Il piano, in apparenza ambizioso, si giustificava con un presupposto fondamentale: il concorso dell’esercito serbo dalla bassa Sava verso Lubiana e dell’esercito russo dai Carpazi nella pianura ungherese.


Lo schieramento dell’Esercito Italiano fu attuato di conseguenza:

  • la Armata: settore Trentino-Adige, dallo Stelvio alla Croda Grande;

  • 4a Armata: settore Cadore, dalla Croda Grande al M. Peralba;

  • Zona Carnia (Comando autonomo; poi XII Corpo d’Armata alle dipendenze dirette del Comando Supremo): da M. Peralba a M. Maggiore;

  • 2a Armata: da M. Maggiore a Prepotto;

  • 3a Armata (del Carso): da Prepotto al mare.

Complessivamente, a radunata effettuata (13 giugno 1915): 569 battaglioni, 173 squadroni, 512 batterie di cui due quinti schierati a sbarramento dei 560 km di frontiera intercorrenti tra lo Stelvio e M. Canin, due quinti sul fronte giulio (70 km), un quinto in riserva.

Prima del completamento della radunata le forze sulla linea di contatto procedevano all'occupazione di monte Altissimo, di Ala, Cortina d'Ampezzo (25 - 28 maggio).​


Per quanto riguarda il piano d’operazione del Comando austro-ungarico occorre dire che il capo di Stato Maggiore imperiale, Franz Conrad von Hoetzendorf, in un primo tempo aveva pensato ad un azione risolutiva contro l'Italia: raccogliere una forte massa nella conca di Lubiana ed aspettarvi gli Italiani per batterli in modo definitivo.


Per l’attuazione di questo piano egli aveva richiesto il concorso di 10 divisioni tedesche; il rifiuto del capo di Stato Maggiore germanico, Erich von Falkenhayn, obbligò a cambiare progetto.

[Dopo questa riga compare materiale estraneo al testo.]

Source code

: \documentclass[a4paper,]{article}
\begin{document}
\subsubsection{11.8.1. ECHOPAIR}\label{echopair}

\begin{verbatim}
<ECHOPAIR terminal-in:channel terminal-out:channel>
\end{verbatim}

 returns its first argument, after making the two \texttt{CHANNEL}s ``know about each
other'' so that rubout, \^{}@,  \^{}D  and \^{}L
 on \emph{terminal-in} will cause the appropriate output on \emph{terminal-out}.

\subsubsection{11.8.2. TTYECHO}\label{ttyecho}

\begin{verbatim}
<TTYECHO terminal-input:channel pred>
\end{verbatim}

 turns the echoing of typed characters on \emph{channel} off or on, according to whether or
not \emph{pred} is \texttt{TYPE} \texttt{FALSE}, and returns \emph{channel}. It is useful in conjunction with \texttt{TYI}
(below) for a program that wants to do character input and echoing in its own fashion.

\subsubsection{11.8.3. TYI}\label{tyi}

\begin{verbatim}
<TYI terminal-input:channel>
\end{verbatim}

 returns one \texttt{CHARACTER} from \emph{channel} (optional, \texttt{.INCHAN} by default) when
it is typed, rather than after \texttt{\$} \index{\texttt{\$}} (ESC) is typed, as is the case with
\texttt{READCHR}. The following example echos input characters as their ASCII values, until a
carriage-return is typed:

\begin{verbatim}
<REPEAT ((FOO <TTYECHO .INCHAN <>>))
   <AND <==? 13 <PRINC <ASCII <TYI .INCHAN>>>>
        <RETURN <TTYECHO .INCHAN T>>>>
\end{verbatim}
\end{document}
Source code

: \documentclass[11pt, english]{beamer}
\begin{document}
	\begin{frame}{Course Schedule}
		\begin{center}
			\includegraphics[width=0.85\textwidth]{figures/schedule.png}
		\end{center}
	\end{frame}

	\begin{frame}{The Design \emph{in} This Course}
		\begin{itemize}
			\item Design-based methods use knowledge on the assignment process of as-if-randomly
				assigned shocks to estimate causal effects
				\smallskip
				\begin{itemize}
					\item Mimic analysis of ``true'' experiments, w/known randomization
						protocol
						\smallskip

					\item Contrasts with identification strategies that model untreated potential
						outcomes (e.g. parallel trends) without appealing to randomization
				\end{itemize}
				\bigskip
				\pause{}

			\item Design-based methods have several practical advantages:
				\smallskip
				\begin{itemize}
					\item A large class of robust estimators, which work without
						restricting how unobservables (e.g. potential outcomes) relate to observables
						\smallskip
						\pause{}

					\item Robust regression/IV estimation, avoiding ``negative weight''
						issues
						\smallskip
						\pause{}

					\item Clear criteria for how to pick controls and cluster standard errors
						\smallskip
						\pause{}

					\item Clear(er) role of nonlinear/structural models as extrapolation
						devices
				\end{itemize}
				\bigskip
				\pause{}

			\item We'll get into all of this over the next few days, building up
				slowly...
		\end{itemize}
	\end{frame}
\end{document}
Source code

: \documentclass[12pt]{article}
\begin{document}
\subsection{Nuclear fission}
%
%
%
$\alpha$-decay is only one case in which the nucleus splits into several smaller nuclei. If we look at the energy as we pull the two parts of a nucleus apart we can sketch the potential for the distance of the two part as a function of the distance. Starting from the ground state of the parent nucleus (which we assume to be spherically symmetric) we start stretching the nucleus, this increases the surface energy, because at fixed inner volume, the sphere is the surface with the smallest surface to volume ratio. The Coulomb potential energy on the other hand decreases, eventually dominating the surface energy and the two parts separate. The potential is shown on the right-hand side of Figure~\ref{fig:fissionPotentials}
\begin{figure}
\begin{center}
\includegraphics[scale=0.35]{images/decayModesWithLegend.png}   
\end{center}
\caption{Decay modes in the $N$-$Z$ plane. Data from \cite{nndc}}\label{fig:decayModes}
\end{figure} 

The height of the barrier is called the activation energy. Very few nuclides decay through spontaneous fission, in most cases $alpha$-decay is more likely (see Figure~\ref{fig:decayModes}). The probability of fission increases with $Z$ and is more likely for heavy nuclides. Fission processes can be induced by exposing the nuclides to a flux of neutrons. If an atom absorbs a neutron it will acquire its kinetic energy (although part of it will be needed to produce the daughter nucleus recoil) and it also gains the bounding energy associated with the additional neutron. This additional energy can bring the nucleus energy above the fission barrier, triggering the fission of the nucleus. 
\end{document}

Il Conrad stabilì allora di resistere sulle ottime posizioni difensive del confine per logorare le forze italiane con il minimo delle proprie, continuando intanto nelle azioni in corso contro la Russia per sfruttarne il successo. Le posizioni di confine furono quindi solidamente preparate a difesa, completando ed aumentando l’efficienza delle fortificazioni permanenti. Oltre agli sbarramenti montani furono eseguiti grossi lavori sul Rombon, sul Monte Nero, alle teste di ponte di Tolmino e di Gorizia e sul Carso.


L’esercito austro-ungarico alla fronte italiana, deciso quindi a tenere, almeno per il momento, un atteggiamento difensivo, si schierò così:

  • Armata del Tiralo, dello Stelvio e M. Peralba;

  • Armata della Carinzia, dal M. Peralba all’alto Isonzo;

  • Armata dell’Isonzo, dall’alto Isonzo fino al mare.

In complesso 234 battaglioni, 21 squadroni, 155 batterie, a cui va aggiunto l’Alpenkorps bavarese, dislocato nel Trentino anche se ufficialmente non esisteva ancora stato di guerra tra Italia e Germania.


Le forze austro-ungariche, numericamente inferiori a quelle italiane, avevano il grande vantaggio di combattere da posizioni naturalmente forti e compiutamente organizzate a difesa, con opere di fortificazione permanen​te e lavori campali.